[Date Prev][Date Next][Thread Prev][Thread Next][Date Index][Thread Index]

Re: [idn] Re: An idn protocol for consideration in making the requirements



Hi Dan,

While this is really out of topic for the moment, it is really pointless to
flame other people proposal because your own personal belief of "how things
must be done". To be more constructive and proactive, I would suggest you try
writing a proposal for IDN in UTF-8 instead.

In this way, the WG focus on discuss the merits of each proposal and not
spending its time shooting down proposals after proposals. It would be very
disappointed if the WG end up saying "all proposal are no go". :(

But before we go that far, I think we have some milestone we need to meet.
Lets stay on track. *cheers* :-)

-James Seng

Dan Oscarsson wrote:
> 
> >
> >At 02:01 PM 2/1/00 +0100, Dan Oscarsson wrote:
> >>I see it as very important that we do NOT allow the solution to
> >>be encoded in ASCII! It is time everybody learns to deal with the
> >>problems of having more then the ascii subset.
> >
> >Since we are discussing requirements, could you state your reason for this?
> >What is the strong advantage of having a non-ASCII *encoding* for
> >internationalized names on the wire as long as the rest of the requirements
> >are met?
> >
> >Personally, I believe that if we come up with a compatible encoding for the
> >full set of internationalized characters, the software industry will rush
> >to make input and display mechanisms for the encoding. The desire for
> >internationalization is just too strong for them to ignore it.
> 
> Just look at MIME in e-mail.
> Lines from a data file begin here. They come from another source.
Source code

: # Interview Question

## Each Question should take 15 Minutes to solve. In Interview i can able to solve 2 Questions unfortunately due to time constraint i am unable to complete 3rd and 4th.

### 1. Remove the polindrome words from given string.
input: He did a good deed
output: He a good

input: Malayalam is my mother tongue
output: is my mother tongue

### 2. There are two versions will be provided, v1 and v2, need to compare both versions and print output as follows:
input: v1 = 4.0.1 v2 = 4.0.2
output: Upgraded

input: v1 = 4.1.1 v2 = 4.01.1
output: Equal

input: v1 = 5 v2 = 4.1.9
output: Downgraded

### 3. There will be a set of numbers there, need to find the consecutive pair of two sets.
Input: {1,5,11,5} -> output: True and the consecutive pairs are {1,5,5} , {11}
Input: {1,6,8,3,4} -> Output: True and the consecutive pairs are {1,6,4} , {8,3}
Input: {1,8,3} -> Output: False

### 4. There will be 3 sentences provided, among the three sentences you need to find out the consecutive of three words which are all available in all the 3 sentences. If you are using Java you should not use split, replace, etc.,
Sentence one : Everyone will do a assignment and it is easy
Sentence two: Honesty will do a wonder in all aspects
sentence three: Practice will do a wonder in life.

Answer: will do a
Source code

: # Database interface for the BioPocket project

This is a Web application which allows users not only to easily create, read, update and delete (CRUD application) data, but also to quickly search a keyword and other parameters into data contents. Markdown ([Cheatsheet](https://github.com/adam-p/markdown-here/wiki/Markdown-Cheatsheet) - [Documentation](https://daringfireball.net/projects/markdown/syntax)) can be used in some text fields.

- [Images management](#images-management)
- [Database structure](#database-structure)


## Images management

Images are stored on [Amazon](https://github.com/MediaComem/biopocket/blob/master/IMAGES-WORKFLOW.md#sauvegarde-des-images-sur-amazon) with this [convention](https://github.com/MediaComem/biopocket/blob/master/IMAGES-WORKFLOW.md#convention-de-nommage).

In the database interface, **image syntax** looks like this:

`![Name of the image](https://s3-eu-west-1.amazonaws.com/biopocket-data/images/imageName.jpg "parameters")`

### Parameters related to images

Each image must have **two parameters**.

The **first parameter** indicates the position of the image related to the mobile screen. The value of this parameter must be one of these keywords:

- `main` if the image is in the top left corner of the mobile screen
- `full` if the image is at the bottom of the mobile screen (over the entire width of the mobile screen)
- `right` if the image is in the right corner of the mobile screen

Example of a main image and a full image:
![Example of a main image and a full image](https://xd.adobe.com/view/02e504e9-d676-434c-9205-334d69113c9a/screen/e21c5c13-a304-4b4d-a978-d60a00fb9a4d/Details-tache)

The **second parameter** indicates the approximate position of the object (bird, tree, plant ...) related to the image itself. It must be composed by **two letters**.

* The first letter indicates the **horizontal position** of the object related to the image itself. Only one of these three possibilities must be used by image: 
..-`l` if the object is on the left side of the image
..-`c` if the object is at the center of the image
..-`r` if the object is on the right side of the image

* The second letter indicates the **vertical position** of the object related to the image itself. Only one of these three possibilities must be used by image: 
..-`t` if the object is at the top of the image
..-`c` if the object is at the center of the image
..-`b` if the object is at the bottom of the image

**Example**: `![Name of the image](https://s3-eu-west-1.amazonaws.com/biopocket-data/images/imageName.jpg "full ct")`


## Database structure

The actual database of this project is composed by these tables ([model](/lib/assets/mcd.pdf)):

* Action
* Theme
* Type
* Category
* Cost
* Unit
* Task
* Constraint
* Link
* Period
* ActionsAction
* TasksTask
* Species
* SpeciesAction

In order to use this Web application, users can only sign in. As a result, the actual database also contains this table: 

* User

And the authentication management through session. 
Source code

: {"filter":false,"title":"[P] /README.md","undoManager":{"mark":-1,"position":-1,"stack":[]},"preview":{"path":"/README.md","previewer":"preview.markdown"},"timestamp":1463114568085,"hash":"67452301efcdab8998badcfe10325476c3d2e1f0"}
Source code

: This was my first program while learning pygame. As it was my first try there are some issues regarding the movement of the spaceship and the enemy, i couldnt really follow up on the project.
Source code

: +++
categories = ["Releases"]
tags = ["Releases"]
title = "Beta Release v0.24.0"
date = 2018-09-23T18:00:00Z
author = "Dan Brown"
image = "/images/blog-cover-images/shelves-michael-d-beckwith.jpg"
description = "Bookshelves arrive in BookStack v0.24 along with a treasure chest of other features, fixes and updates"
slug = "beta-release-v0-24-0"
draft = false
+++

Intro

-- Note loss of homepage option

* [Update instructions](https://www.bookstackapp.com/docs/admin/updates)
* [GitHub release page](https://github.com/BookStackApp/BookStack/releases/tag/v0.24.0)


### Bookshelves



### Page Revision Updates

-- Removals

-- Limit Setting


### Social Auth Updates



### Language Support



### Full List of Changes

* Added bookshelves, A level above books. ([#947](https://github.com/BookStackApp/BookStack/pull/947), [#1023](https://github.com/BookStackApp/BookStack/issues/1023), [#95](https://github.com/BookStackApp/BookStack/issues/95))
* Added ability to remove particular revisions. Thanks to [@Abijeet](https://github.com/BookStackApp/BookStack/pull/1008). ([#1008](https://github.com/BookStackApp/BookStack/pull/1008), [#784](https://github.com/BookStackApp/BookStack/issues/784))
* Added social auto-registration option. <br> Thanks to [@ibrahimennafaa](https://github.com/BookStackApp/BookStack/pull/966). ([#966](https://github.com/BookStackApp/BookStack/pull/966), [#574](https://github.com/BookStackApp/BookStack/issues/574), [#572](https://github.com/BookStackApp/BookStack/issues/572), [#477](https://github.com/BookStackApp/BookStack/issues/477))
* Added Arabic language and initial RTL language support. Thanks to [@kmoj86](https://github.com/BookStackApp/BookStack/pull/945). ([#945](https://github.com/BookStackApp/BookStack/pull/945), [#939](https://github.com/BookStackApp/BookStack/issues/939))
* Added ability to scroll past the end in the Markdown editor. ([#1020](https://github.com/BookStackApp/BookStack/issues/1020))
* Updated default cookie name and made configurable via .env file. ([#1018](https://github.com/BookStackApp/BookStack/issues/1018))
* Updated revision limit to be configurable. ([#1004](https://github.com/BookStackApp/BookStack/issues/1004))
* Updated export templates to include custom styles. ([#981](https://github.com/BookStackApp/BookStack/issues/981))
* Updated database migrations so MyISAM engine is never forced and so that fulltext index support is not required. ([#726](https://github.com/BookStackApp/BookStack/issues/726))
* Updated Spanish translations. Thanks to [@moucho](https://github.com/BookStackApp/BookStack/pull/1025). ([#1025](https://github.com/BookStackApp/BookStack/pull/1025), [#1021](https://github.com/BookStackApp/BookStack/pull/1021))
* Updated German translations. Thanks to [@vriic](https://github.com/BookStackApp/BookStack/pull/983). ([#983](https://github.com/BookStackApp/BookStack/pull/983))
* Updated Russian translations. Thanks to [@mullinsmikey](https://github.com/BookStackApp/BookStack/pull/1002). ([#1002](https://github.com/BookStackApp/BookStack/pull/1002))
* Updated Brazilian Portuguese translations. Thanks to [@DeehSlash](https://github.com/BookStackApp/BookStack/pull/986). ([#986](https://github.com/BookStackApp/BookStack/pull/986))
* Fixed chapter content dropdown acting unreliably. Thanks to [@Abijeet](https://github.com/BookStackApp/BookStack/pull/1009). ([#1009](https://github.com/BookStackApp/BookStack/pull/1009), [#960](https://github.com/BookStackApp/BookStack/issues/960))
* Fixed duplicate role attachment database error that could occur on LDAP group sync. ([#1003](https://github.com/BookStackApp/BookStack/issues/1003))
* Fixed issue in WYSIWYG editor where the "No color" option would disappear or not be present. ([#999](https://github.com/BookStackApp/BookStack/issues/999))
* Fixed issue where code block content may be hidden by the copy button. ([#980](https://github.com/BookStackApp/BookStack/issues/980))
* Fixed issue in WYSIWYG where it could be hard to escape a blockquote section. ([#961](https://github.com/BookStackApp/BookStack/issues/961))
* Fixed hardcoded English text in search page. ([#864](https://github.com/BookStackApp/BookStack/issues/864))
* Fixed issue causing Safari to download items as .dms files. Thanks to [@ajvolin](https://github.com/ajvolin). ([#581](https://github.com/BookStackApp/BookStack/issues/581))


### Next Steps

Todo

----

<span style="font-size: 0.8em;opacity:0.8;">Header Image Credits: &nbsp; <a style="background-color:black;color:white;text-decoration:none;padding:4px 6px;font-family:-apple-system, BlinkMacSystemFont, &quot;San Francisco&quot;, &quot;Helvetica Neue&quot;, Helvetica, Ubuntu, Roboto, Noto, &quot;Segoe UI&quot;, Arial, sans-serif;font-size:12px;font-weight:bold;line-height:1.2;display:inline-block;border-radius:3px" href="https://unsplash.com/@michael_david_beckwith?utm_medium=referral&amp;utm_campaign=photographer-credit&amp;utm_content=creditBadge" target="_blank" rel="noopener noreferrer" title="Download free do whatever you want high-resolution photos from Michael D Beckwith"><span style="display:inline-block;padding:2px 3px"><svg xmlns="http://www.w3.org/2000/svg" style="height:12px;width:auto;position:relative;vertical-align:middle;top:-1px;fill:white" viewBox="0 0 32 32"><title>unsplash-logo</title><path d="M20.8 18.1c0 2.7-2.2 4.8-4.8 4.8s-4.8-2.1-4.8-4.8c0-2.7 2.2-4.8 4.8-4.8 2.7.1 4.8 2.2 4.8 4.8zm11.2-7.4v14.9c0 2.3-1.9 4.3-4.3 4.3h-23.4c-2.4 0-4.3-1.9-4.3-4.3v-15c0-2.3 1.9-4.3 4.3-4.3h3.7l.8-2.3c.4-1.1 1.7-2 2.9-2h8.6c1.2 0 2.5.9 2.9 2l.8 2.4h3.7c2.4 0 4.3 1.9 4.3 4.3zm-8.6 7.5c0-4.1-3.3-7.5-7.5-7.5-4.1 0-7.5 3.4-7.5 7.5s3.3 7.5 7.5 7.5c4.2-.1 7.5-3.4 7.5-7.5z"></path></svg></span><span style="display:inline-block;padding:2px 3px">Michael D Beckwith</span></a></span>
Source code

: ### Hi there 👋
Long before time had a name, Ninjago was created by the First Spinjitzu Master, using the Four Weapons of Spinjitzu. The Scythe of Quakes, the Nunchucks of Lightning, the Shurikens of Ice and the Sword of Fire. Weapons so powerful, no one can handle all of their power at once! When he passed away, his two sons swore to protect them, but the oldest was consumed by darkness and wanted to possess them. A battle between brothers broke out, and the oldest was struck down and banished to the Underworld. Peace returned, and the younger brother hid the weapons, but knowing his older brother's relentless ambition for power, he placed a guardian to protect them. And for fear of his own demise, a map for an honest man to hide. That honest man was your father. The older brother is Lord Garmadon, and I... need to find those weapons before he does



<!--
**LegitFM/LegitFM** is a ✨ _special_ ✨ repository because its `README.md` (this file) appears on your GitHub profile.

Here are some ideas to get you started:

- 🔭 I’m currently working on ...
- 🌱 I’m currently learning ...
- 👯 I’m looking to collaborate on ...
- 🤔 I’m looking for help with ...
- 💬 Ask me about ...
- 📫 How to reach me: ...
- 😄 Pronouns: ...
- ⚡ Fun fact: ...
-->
There we got ASCII encoding of everything.
> quoted-printable, base64. After so many years with MIME many tools
> do still display the transport encoding and store e-mail in transport
> encoding instead of in a user friendly way. I still quite often have to
> read quotable-printable as software cannot handle internationalisation
> or localisation.
> 
> I also do not want every protocol to define their own encoding of
> non-ascii. E-mail using quoted-printable and any number of character
> sets. IMAP using UTF-7. DNS using some UTF-5 or other complex encoding.
> I want all protocols for transport to use the same encoding of
> international characters. Then I can reuse my software to encode/decode
> the transport format in all my programs.
> As of today I can see only one good choice that can be accepted by
> many people: UCS encoded using UTF-8. It is ascii compatible and fairely
> compact. To then encode UTF-8 into ascii so that no value over 127
> exists in a byte is a unnecessary waste of bandwidth and resources.
> To choose some format that encodes everything in a-z just so that people
> with software that can only display ascii is not a good reason. Even
> they have to learn to handle at least 8-bit byte values.
> 
> I can easily make software the converts between my local character set
> and UCS normalised using form C encoded in UTF-8. But not to make
> software for all different encodings in all protocols.
> 
> >
> >>ASCII compatibility and backward compatibility is good, if it does
> >>not make things bad for everybody where ascii is not enough.
> >>It is better to break software and get them fixed instead of
> >>still trying to make everything to work in a world as it was
> >>at the dawn of the computer age.
> >
> >I fundamentally disagree with this last sentence for two reasons:
> >- You have not shown that you need to break software in order to fix the
> >problem of lack of internationalization
> >- It is never a good idea to break the existing base of software,
> >particularly when you are talking about breaking a wide variety of
> >protocols across many levels of the Internet architecture. You should only
> >do this when there is no other viable alternative.
> 
> OK. Break is maybe to hard word. What I want is not for software to
> break but the need to handle non-ascii be very apparent.
> 
> If we have host names encoded using UTF-8 and my software displays
> the name badly or disallows me to enter a non-ascii name - then I
> can easily complain to the software producer to fix it. If everything
> is encoded as ascii, the much software will not complain when non-ascii
> host names is used and it will take much longer before they get fixed.
> 
> Using UTF-8 everything will work as before while ascii only is used,
> but problems may occur when non-ascii is used. Fine, then we can quickly
> find what software needs fixing. If everything is encoded using
> ascii only code values, I am sure we 10 years from now will have lots
> of software handling only ascii where they should handle non-ascii.
> 
> For my needs I have better formats than UTF-8, but for the needs of
> the entire world UTF-8 is the best choice I can see now. It has
> ascii compatibiltity, fairely compact and can incoporate all characters
> in the world.
> 
> Let us make UCS normalised using form C encoded in UTF-8 the
> only recommended choice for interoperability!
> 
> Or do anyone have a better format?
> 
>    Dan